Stevens fondly remembers that experience nearly a decade later. He's much more comfortable in front of the camera now as an anchor and reporter for NBC's Madison, Wisconsin affiliate station.
A 2007 Oak Park and River Forest High School grad, Stevens started at NBC-15 Madison in 2011. His last name is actually Wojtowicz, but he adapted his middle name, Steven, for use on-air. Stevens is a morning and weekend anchor, as well as a reporter. As a kid growing up in Oak Park, television news, locally and nationally, always interested him, he says.
"The Today Show was always on. It was Katie and Matt every morning," said Stevens, 25, by phone from his NBC-15 newsroom.
He attended Whittier Elementary School and Emerson Jr. High, now Brooks Middle School, before going to OPRF. Despite Stevens' interest in news, becoming a journalist was not "first on my mind," he says. His study hall, however, was a few doors down from the Newscene broadcast classroom, which he walked past daily.
"That's when the curiosity started, looking in and seeing the cameras and lights. That's what kind of started the draw."
Stevens started asking senior class leaders about who taught the class and how to sign up. He ended up taking radio but one day asked Condne about joining Newscene, OPRF's TV class, which produces the weekly, short-segment news program of the same name.
Impressed with his curiosity and enthusiasm, Condne gave him a shot, even though the class was for upperclassmen.
"It was in the last minutes of class and everyone started gathering around, kind of like 'OK, let's see what he can do,'" Stevens recalled. "He threw on the lights and said, 'OK, go ahead and sit behind the desk.' He turned on the camera and I just started reading. I was sweating and so nervous. I had no idea what I was doing. All I could do is remember what I saw Matt and Katie do on The Today Show that week. I was just reading but I couldn't really see [the teleprompter] because of the lights. It was only two or three minutes but it seemed like forever.
"But when it was over, the lights came on and everyone clapped," Stevens said. "I don't think they did it just to be nice. I think it was an acknowledgment that I did a good job."
Condne recalled, "Michael was easily one of the best anchors I have ever had. When I put him on the spot to try him out, he knocked it out if the park. There are very few students who are naturals in front of the camera. Michael Stevens is one if them."
While studying journalism at DePaul University, Stevens pursued radio, interning at KISS FM in Milwaukee, working an overnight shift as an on-air host. But Stevens says he knew radio wasn't for him — television was it.
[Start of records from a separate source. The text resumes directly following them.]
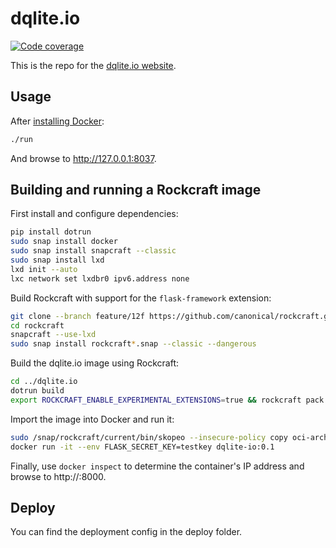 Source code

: # dqlite.io

[![Code coverage](https://codecov.io/gh/canonical-web-and-design/dqlite.io/branch/master/graph/badge.svg)](https://codecov.io/gh/canonical-web-and-design/dqlite.io)

This is the repo for the [dqlite.io website](https://dqlite.io).

## Usage

After [installing Docker](https://docs.docker.com/install/):

``` bash
./run
```

And browse to http://127.0.0.1:8037.

## Building and running a Rockcraft image

First install and configure dependencies:

```bash
pip install dotrun
sudo snap install docker
sudo snap install snapcraft --classic
sudo snap install lxd
lxd init --auto
lxc network set lxdbr0 ipv6.address none
```

Build Rockcraft with support for the `flask-framework` extension:

```bash
git clone --branch feature/12f https://github.com/canonical/rockcraft.git
cd rockcraft
snapcraft --use-lxd
sudo snap install rockcraft*.snap --classic --dangerous
```

Build the dqlite.io image using Rockcraft:

```bash
cd ../dqlite.io
dotrun build
export ROCKCRAFT_ENABLE_EXPERIMENTAL_EXTENSIONS=true && rockcraft pack
```

Import the image into Docker and run it:

```bash
sudo /snap/rockcraft/current/bin/skopeo --insecure-policy copy oci-archive:dqlite-io_0.1_amd64.rock docker-daemon:dqlite-io:0.1
docker run -it --env FLASK_SECRET_KEY=testkey dqlite-io:0.1
```

Finally, use `docker inspect` to determine the container's IP address and browse to http://<ip-address>:8000.

## Deploy
You can find the deployment config in the deploy folder.
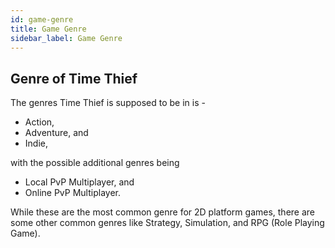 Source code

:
 ```yaml
---
id: game-genre
title: Game Genre
sidebar_label: Game Genre
---
```


## Genre of Time Thief

The genres Time Thief is supposed to be in is -

- Action,
- Adventure, and
- Indie,

with the possible additional genres being

 - Local PvP Multiplayer, and
 - Online PvP Multiplayer.

While these are the most common genre for 2D platform games, there are some other common genres like Strategy, Simulation, and RPG (Role Playing Game). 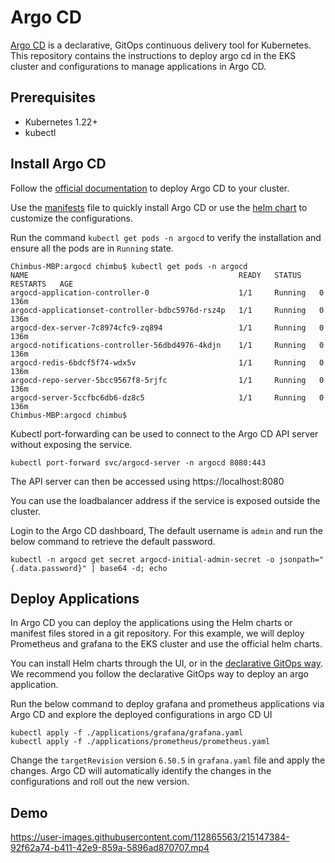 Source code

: # Argo CD

[Argo CD](https://argo-cd.readthedocs.io/en/stable/) is a declarative, GitOps continuous delivery tool for Kubernetes. This repository contains the instructions to deploy argo cd in the EKS cluster and configurations to manage applications in Argo CD.

## Prerequisites

- Kubernetes 1.22+
- kubectl


## Install Argo CD

Follow the [official documentation](https://argo-cd.readthedocs.io/en/stable/getting_started/) to deploy Argo CD to your cluster.

Use the [manifests](https://raw.githubusercontent.com/argoproj/argo-cd/stable/manifests/install.yaml) file to quickly install Argo CD or use the [helm chart](https://github.com/argoproj/argo-helm/tree/main/charts/argo-cd) to customize the configurations.

Run the command `kubectl get pods -n argocd` to verify the installation and ensure all the pods are in `Running` state.

```console
Chimbus-MBP:argocd chimbu$ kubectl get pods -n argocd
NAME                                               READY   STATUS    RESTARTS   AGE
argocd-application-controller-0                    1/1     Running   0          136m
argocd-applicationset-controller-bdbc5976d-rsz4p   1/1     Running   0          136m
argocd-dex-server-7c8974cfc9-zq894                 1/1     Running   0          136m
argocd-notifications-controller-56dbd4976-4kdjn    1/1     Running   0          136m
argocd-redis-6bdcf5f74-wdx5v                       1/1     Running   0          136m
argocd-repo-server-5bcc9567f8-5rjfc                1/1     Running   0          136m
argocd-server-5ccfbc6db6-dz8c5                     1/1     Running   0          136m
Chimbus-MBP:argocd chimbu$
```

Kubectl port-forwarding can be used to connect to the Argo CD API server without exposing the service.

```console
kubectl port-forward svc/argocd-server -n argocd 8080:443
```

The API server can then be accessed using https://localhost:8080

You can use the loadbalancer address if the service is exposed outside the cluster.

Login to the Argo CD dashboard, The default username is `admin` and run the below command to retrieve the default password.

```console
kubectl -n argocd get secret argocd-initial-admin-secret -o jsonpath="{.data.password}" | base64 -d; echo
```

## Deploy Applications

In Argo CD you can deploy the applications using the Helm charts or manifest files stored in a git repository. For this example, we will deploy Prometheus and grafana to the EKS cluster and use the official helm charts. 

You can install Helm charts through the UI, or in the [declarative GitOps way](https://argo-cd.readthedocs.io/en/stable/operator-manual/declarative-setup/). We recommend you follow the declarative GitOps way to deploy an argo application.

Run the below command to deploy grafana and prometheus applications via Argo CD and explore the deployed configurations in argo CD UI


```console
kubectl apply -f ./applications/grafana/grafana.yaml
kubectl apply -f ./applications/prometheus/prometheus.yaml
```

Change the `targetRevision` version `6.50.5` in `grafana.yaml` file and apply the changes. Argo CD will automatically identify the changes in the configurations and roll out the new version.

## Demo

https://user-images.githubusercontent.com/112865563/215147384-92f62a74-b411-42e9-859a-5896ad870707.mp4
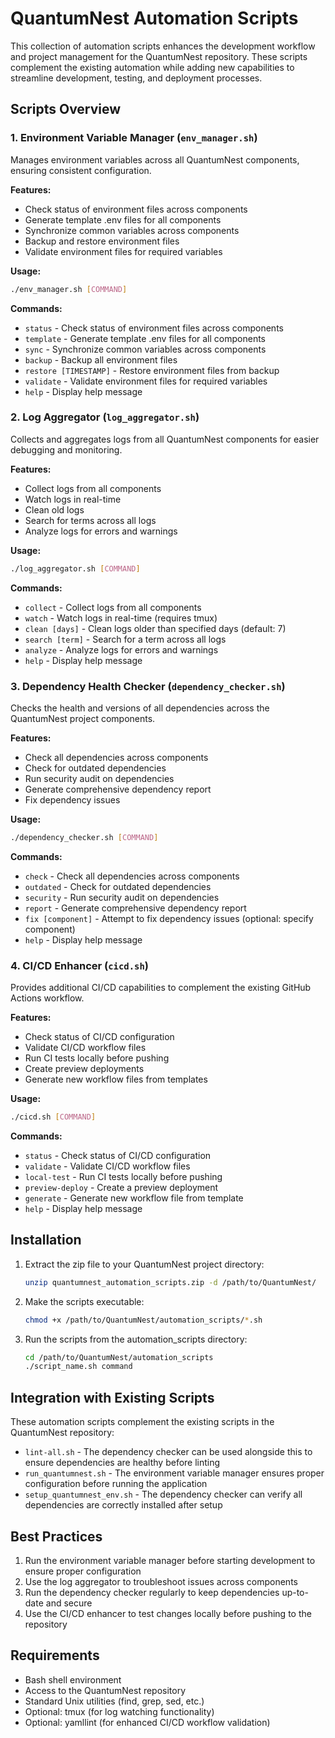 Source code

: # QuantumNest Automation Scripts

This collection of automation scripts enhances the development workflow and project management for the QuantumNest repository. These scripts complement the existing automation while adding new capabilities to streamline development, testing, and deployment processes.

## Scripts Overview

### 1. Environment Variable Manager (`env_manager.sh`)

Manages environment variables across all QuantumNest components, ensuring consistent configuration.

**Features:**
- Check status of environment files across components
- Generate template .env files for all components
- Synchronize common variables across components
- Backup and restore environment files
- Validate environment files for required variables

**Usage:**
```bash
./env_manager.sh [COMMAND]
```

**Commands:**
- `status` - Check status of environment files across components
- `template` - Generate template .env files for all components
- `sync` - Synchronize common variables across components
- `backup` - Backup all environment files
- `restore [TIMESTAMP]` - Restore environment files from backup
- `validate` - Validate environment files for required variables
- `help` - Display help message

### 2. Log Aggregator (`log_aggregator.sh`)

Collects and aggregates logs from all QuantumNest components for easier debugging and monitoring.

**Features:**
- Collect logs from all components
- Watch logs in real-time
- Clean old logs
- Search for terms across all logs
- Analyze logs for errors and warnings

**Usage:**
```bash
./log_aggregator.sh [COMMAND]
```

**Commands:**
- `collect` - Collect logs from all components
- `watch` - Watch logs in real-time (requires tmux)
- `clean [days]` - Clean logs older than specified days (default: 7)
- `search [term]` - Search for a term across all logs
- `analyze` - Analyze logs for errors and warnings
- `help` - Display help message

### 3. Dependency Health Checker (`dependency_checker.sh`)

Checks the health and versions of all dependencies across the QuantumNest project components.

**Features:**
- Check all dependencies across components
- Check for outdated dependencies
- Run security audit on dependencies
- Generate comprehensive dependency report
- Fix dependency issues

**Usage:**
```bash
./dependency_checker.sh [COMMAND]
```

**Commands:**
- `check` - Check all dependencies across components
- `outdated` - Check for outdated dependencies
- `security` - Run security audit on dependencies
- `report` - Generate comprehensive dependency report
- `fix [component]` - Attempt to fix dependency issues (optional: specify component)
- `help` - Display help message

### 4. CI/CD Enhancer (`cicd.sh`)

Provides additional CI/CD capabilities to complement the existing GitHub Actions workflow.

**Features:**
- Check status of CI/CD configuration
- Validate CI/CD workflow files
- Run CI tests locally before pushing
- Create preview deployments
- Generate new workflow files from templates

**Usage:**
```bash
./cicd.sh [COMMAND]
```

**Commands:**
- `status` - Check status of CI/CD configuration
- `validate` - Validate CI/CD workflow files
- `local-test` - Run CI tests locally before pushing
- `preview-deploy` - Create a preview deployment
- `generate` - Generate new workflow file from template
- `help` - Display help message

## Installation

1. Extract the zip file to your QuantumNest project directory:
   ```bash
   unzip quantumnest_automation_scripts.zip -d /path/to/QuantumNest/
   ```

2. Make the scripts executable:
   ```bash
   chmod +x /path/to/QuantumNest/automation_scripts/*.sh
   ```

3. Run the scripts from the automation_scripts directory:
   ```bash
   cd /path/to/QuantumNest/automation_scripts
   ./script_name.sh command
   ```

## Integration with Existing Scripts

These automation scripts complement the existing scripts in the QuantumNest repository:

- `lint-all.sh` - The dependency checker can be used alongside this to ensure dependencies are healthy before linting
- `run_quantumnest.sh` - The environment variable manager ensures proper configuration before running the application
- `setup_quantumnest_env.sh` - The dependency checker can verify all dependencies are correctly installed after setup

## Best Practices

1. Run the environment variable manager before starting development to ensure proper configuration
2. Use the log aggregator to troubleshoot issues across components
3. Run the dependency checker regularly to keep dependencies up-to-date and secure
4. Use the CI/CD enhancer to test changes locally before pushing to the repository

## Requirements

- Bash shell environment
- Access to the QuantumNest repository
- Standard Unix utilities (find, grep, sed, etc.)
- Optional: tmux (for log watching functionality)
- Optional: yamllint (for enhanced CI/CD workflow validation)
After graduating from DePaul in June 2011 with a bachelor's degree in journalism, Stevens was hired at NBC-15 that November. He started as a producer before going on-air. But being in front of the camera was not his main draw, he says; it was interacting with everyday people.
"It's not as glamorous as some think, but there are definitely payoffs. Meeting people, getting them to trust you and telling their stories — that's where my passion is," Stevens said.
Stevens' parents still live in Oak Park and his older brother is a DJ with Chicago's B96 radio. While he currently calls Madison home, his ties to Oak Park remain. He returns home a lot and, in fact, is here visiting this week.
His advice to aspiring journalists, including some of those who'll be sweating it out at Newscene when school resumes this fall: "Be innovative and creative and dream big and go with your curiosity or your gut. I didn't know what was in that class, but I knew I was interested in it, and it turned into my passion."